◆ **WORK TO COMPLETE**
Your task is to copy each line of the records that includes the string "link".

◆ **EXTRACTED INFORMATION**
○ ○ ○ ○ ○

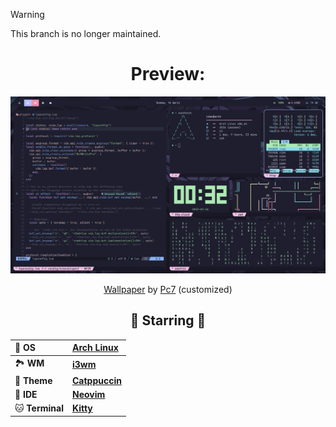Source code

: > [!WARNING]
> This branch is no longer maintained.

<div align="center">
<h1>Preview:</h1>
<p align=><img alt="screenshot" src="https://raw.githubusercontent.com/andrewzn69/dotfiles/assets/catppuccin-i3/main.png"></p>
<p align=><a href="https://wallhaven.cc/w/135xq3">Wallpaper</a> by <a href="https://wallhaven.cc/user/Pc7">Pc7</a> (customized)</p>

## 🌟 Starring 🌟

| 💾 **OS**       | [**Arch Linux**](https://archlinux.org)                    |
| :-------------- | :--------------------------------------------------------- |
| 🏞️ **WM**       | [**i3wm**](https://i3wm.org)                               |
| 🎨 **Theme**    | [**Catppuccin**](https://github.com/catppuccin/catppuccin) |
| 📝 **IDE**      | [**Neovim**](https://neovim.io)                            |
| 🐱 **Terminal** | [**Kitty**](https://sw.kovidgoyal.net/kitty)               |

</div>
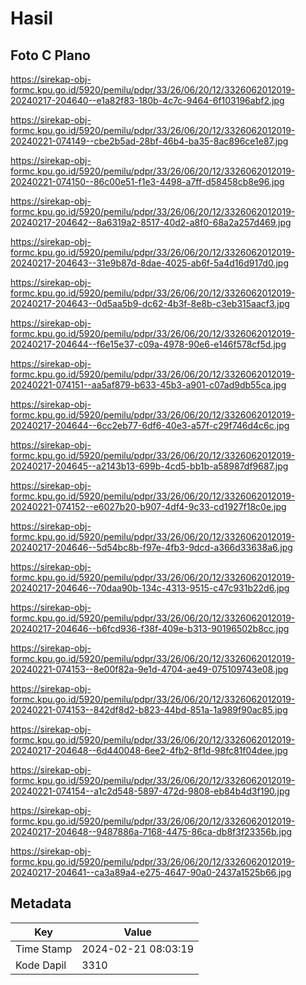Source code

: # Hasil

## Foto C Plano

https://sirekap-obj-formc.kpu.go.id/5920/pemilu/pdpr/33/26/06/20/12/3326062012019-20240217-204640--e1a82f83-180b-4c7c-9464-6f103196abf2.jpg

https://sirekap-obj-formc.kpu.go.id/5920/pemilu/pdpr/33/26/06/20/12/3326062012019-20240221-074149--cbe2b5ad-28bf-46b4-ba35-8ac896ce1e87.jpg

https://sirekap-obj-formc.kpu.go.id/5920/pemilu/pdpr/33/26/06/20/12/3326062012019-20240221-074150--86c00e51-f1e3-4498-a7ff-d58458cb8e96.jpg

https://sirekap-obj-formc.kpu.go.id/5920/pemilu/pdpr/33/26/06/20/12/3326062012019-20240217-204642--8a6319a2-8517-40d2-a8f0-68a2a257d469.jpg

https://sirekap-obj-formc.kpu.go.id/5920/pemilu/pdpr/33/26/06/20/12/3326062012019-20240217-204643--31e9b87d-8dae-4025-ab6f-5a4d16d917d0.jpg

https://sirekap-obj-formc.kpu.go.id/5920/pemilu/pdpr/33/26/06/20/12/3326062012019-20240217-204643--0d5aa5b9-dc62-4b3f-8e8b-c3eb315aacf3.jpg

https://sirekap-obj-formc.kpu.go.id/5920/pemilu/pdpr/33/26/06/20/12/3326062012019-20240217-204644--f6e15e37-c09a-4978-90e6-e146f578cf5d.jpg

https://sirekap-obj-formc.kpu.go.id/5920/pemilu/pdpr/33/26/06/20/12/3326062012019-20240221-074151--aa5af879-b633-45b3-a901-c07ad9db55ca.jpg

https://sirekap-obj-formc.kpu.go.id/5920/pemilu/pdpr/33/26/06/20/12/3326062012019-20240217-204644--6cc2eb77-6df6-40e3-a57f-c29f746d4c6c.jpg

https://sirekap-obj-formc.kpu.go.id/5920/pemilu/pdpr/33/26/06/20/12/3326062012019-20240217-204645--a2143b13-699b-4cd5-bb1b-a58987df9687.jpg

https://sirekap-obj-formc.kpu.go.id/5920/pemilu/pdpr/33/26/06/20/12/3326062012019-20240221-074152--e6027b20-b907-4df4-9c33-cd1927f18c0e.jpg

https://sirekap-obj-formc.kpu.go.id/5920/pemilu/pdpr/33/26/06/20/12/3326062012019-20240217-204646--5d54bc8b-f97e-4fb3-9dcd-a366d33638a6.jpg

https://sirekap-obj-formc.kpu.go.id/5920/pemilu/pdpr/33/26/06/20/12/3326062012019-20240217-204646--70daa90b-134c-4313-9515-c47c931b22d6.jpg

https://sirekap-obj-formc.kpu.go.id/5920/pemilu/pdpr/33/26/06/20/12/3326062012019-20240217-204646--b6fcd936-f38f-409e-b313-90196502b8cc.jpg

https://sirekap-obj-formc.kpu.go.id/5920/pemilu/pdpr/33/26/06/20/12/3326062012019-20240221-074153--8e00f82a-9e1d-4704-ae49-075109743e08.jpg

https://sirekap-obj-formc.kpu.go.id/5920/pemilu/pdpr/33/26/06/20/12/3326062012019-20240221-074153--842df8d2-b823-44bd-851a-1a989f90ac85.jpg

https://sirekap-obj-formc.kpu.go.id/5920/pemilu/pdpr/33/26/06/20/12/3326062012019-20240217-204648--6d440048-6ee2-4fb2-8f1d-98fc81f04dee.jpg

https://sirekap-obj-formc.kpu.go.id/5920/pemilu/pdpr/33/26/06/20/12/3326062012019-20240221-074154--a1c2d548-5897-472d-9808-eb84b4d3f190.jpg

https://sirekap-obj-formc.kpu.go.id/5920/pemilu/pdpr/33/26/06/20/12/3326062012019-20240217-204648--9487886a-7168-4475-86ca-db8f3f23356b.jpg

https://sirekap-obj-formc.kpu.go.id/5920/pemilu/pdpr/33/26/06/20/12/3326062012019-20240217-204641--ca3a89a4-e275-4647-90a0-2437a1525b66.jpg


## Metadata

| Key        | Value               |
| ---------- | ------------------- |
| Time Stamp | 2024-02-21 08:03:19 |
| Kode Dapil | 3310                |



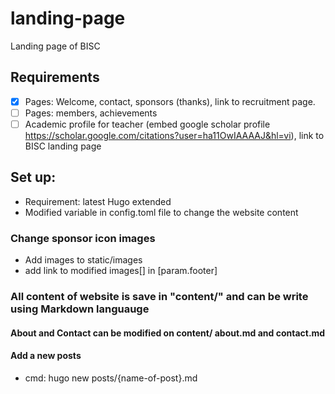 
# landing-page
Landing page of BISC

## Requirements
- [x] Pages: Welcome, contact, sponsors (thanks), link to recruitment page.
- [ ] Pages:  members, achievements
- [ ] Academic profile for teacher (embed google scholar profile https://scholar.google.com/citations?user=ha11OwIAAAAJ&hl=vi), link to BISC landing page
## Set up:
- Requirement: latest Hugo extended
- Modified variable in config.toml file to change the website content

### Change sponsor icon images
- Add images to static/images
- add link to modified images[] in [param.footer]

### All content of website is save in "content/" and can be write using Markdown languauge

#### About and Contact can be modified on content/ about.md and contact.md
#### Add a new posts
- cmd: hugo new posts/{name-of-post}.md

○ ○ ○ ○ ○

◆ **EXERCISE SOLUTION**
- [x] Pages: Welcome, contact, sponsors (thanks), link to recruitment page.
- [ ] Academic profile for teacher (embed google scholar profile https://scholar.google.com/citations?user=ha11OwIAAAAJ&hl=vi), link to BISC landing page
- add link to modified images[] in [param.footer]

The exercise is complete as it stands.